Odds and Ends
I stumbled across this in D. C.’s Daily National Republican for January 17, 1871. At the time, Mary Lincoln had just won a pension and was in England, soon to return to America with Tad. There is evidence that former gardener John Watt at times showed her letters around to the press and possibly tried to blackmail her with them, but somehow they never made it out, except this one. At one point his office burned down and he may have lost them, or someone bought them up and destroyed them. Looks like he might have sold off little notes like this. Not sure what she meat by “the family is less on Saturday,” unless she was talking about a specific week. Possibly this was very early on, when her relatives were staying with her and maybe went out socializing on Saturdays.

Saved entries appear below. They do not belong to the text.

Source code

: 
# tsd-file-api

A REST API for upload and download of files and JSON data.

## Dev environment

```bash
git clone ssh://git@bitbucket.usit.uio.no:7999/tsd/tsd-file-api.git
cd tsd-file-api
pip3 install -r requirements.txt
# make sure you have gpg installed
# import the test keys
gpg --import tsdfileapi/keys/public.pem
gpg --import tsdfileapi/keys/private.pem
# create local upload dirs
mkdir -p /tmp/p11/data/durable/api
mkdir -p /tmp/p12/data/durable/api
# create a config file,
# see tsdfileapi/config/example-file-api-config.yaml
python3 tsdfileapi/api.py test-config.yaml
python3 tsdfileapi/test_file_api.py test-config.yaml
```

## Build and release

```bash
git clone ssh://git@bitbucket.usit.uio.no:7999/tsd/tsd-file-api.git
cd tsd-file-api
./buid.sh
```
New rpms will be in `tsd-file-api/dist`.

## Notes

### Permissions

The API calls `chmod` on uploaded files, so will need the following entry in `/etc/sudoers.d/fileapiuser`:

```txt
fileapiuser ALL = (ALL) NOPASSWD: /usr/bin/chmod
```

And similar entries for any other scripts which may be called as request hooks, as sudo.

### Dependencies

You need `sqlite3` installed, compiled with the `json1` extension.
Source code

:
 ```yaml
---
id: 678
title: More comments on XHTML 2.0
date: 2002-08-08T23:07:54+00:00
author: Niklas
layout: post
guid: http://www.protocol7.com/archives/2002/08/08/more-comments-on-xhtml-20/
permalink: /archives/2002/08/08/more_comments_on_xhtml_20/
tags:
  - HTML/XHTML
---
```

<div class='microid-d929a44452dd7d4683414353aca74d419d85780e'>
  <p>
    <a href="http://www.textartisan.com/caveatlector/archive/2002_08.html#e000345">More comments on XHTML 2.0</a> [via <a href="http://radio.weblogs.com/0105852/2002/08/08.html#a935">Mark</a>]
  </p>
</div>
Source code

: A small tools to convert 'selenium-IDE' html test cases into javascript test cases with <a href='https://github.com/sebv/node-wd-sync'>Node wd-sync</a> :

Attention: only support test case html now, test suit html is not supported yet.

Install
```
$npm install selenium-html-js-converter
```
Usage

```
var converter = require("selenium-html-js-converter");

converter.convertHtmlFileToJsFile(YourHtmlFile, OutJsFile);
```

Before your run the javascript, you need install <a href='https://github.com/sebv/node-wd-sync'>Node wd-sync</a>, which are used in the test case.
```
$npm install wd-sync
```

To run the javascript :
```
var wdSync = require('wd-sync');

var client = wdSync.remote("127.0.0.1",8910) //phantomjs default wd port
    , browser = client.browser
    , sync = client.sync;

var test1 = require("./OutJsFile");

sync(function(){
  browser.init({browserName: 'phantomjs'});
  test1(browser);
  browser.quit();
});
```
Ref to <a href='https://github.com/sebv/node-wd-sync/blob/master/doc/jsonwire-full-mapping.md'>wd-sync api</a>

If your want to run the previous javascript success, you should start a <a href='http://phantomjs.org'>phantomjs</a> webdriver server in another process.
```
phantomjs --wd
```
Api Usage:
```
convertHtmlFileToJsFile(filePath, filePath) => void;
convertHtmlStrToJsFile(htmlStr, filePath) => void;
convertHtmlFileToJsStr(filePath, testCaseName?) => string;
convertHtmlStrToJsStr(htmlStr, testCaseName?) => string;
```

On March 3, 1863, the Pittsburgh Daily Post referenced “The president’s most facetious anecdote,” which he told “to the Chevalier Wykoff, about his amiable spouse’s early admiration for hoop skirts.” This is presumably the incident in which Mary, as a child, tried to create her own hoop-skirts out of tree branches, and sneak out of the house before her stepmother saw her new style. She and her cousin, who later revealed the story, sewed all night in secret, but were spotted the next morning. Mary’s stepmother told them they looked like “frights” and made them change; Mary was furious, protested this treatment, and declared she would wear what she pleased when she got older. Apparently Lincoln thought it was a good story and shared it while President.